Et si vous êtes dans un bullshit job ?
Il n’existe pas de réponse facile et unique. Mais attention à éviter ces deux pièges :
1. Se raconter des histoires : “Ça va évoluer”, “ça sert à quelque chose”… Si au fond vous savez que non, soyez honnête avec vous-même.
2. Tout envoyer valser sans réfléchir : quitter un job inutile pour un job mal payé et tout aussi vide de sens n’a aucun intérêt.
La vraie question à vous poser : qu’est-ce que vous considérez comme utile ? Personne n’a la même réponse. Pour y répondre, évitez d’être dans ce que la société valorise et dans ce qui “fait bien sur le CV”. Mais plutôt, essayez de trouver un métier qui produit un impact concret que vous pouvez voir, mesurer ou ressentir.
Les bullshit jobs ne sont pas une exception, ils sont un symptôme de notre société moderne.
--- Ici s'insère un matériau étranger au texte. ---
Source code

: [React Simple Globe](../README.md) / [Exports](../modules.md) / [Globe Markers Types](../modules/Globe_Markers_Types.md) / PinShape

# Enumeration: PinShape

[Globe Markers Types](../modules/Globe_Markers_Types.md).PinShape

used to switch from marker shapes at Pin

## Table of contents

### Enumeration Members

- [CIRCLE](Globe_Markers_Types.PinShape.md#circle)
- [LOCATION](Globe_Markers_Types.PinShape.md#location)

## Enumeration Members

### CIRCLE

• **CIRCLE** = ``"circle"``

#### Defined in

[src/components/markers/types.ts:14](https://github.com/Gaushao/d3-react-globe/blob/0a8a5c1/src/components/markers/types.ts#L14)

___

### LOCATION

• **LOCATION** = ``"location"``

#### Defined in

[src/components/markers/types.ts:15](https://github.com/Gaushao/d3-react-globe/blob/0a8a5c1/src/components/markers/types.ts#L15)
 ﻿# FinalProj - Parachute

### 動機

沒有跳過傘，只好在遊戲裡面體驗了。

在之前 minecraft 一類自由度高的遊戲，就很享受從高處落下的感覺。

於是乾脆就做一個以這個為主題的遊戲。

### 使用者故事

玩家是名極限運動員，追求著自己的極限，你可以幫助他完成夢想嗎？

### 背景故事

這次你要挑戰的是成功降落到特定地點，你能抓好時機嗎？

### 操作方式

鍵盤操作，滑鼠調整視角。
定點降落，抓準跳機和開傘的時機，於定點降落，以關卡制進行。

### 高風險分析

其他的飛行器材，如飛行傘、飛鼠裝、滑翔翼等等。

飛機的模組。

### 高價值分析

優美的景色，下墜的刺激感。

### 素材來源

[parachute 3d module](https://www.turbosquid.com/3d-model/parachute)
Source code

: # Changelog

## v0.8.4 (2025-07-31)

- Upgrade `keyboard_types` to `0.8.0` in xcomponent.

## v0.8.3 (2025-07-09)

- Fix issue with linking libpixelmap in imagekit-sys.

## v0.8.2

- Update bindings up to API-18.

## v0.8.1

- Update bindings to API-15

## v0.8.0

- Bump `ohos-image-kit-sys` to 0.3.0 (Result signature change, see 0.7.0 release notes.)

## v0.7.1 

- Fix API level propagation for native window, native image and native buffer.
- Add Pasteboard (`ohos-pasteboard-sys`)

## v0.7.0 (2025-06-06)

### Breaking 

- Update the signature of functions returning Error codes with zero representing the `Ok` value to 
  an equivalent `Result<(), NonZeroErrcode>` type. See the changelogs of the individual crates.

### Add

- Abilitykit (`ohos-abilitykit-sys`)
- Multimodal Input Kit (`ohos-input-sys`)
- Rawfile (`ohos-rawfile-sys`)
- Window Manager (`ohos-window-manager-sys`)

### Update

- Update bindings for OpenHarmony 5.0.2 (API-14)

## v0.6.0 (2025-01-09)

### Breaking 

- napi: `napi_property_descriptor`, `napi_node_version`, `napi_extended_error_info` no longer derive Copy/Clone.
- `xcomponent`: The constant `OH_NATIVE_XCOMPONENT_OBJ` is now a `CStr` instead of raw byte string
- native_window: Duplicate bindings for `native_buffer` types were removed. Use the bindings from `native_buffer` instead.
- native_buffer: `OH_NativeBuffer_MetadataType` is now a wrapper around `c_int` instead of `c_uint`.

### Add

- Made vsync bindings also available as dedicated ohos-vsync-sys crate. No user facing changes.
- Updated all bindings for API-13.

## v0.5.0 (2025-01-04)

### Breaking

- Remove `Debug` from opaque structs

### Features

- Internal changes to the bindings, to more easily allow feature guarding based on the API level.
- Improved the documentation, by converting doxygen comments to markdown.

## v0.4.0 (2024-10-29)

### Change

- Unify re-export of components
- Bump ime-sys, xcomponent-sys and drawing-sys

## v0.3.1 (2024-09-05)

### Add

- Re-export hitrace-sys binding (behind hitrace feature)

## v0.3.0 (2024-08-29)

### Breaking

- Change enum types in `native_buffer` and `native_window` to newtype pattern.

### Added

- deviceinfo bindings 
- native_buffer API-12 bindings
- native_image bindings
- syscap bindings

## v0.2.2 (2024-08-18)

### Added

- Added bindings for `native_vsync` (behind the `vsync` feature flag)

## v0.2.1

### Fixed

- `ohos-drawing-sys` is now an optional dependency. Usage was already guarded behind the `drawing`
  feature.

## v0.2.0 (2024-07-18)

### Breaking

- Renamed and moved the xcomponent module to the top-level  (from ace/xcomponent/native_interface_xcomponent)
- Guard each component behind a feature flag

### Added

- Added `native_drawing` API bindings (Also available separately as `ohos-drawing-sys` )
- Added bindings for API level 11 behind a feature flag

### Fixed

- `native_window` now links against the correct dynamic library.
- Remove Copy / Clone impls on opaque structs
Celui d’un système où l’apparence d’activité compte parfois plus que l’utilité réelle. La question n’est donc pas seulement “mon job sert-il à quelque chose ?”, mais plutôt : “à quoi je veux vraiment contribuer dans ce monde ?” Et c’est là que ça devient inconfortable. Parce que cette réponse, personne ne peut la faire à votre place.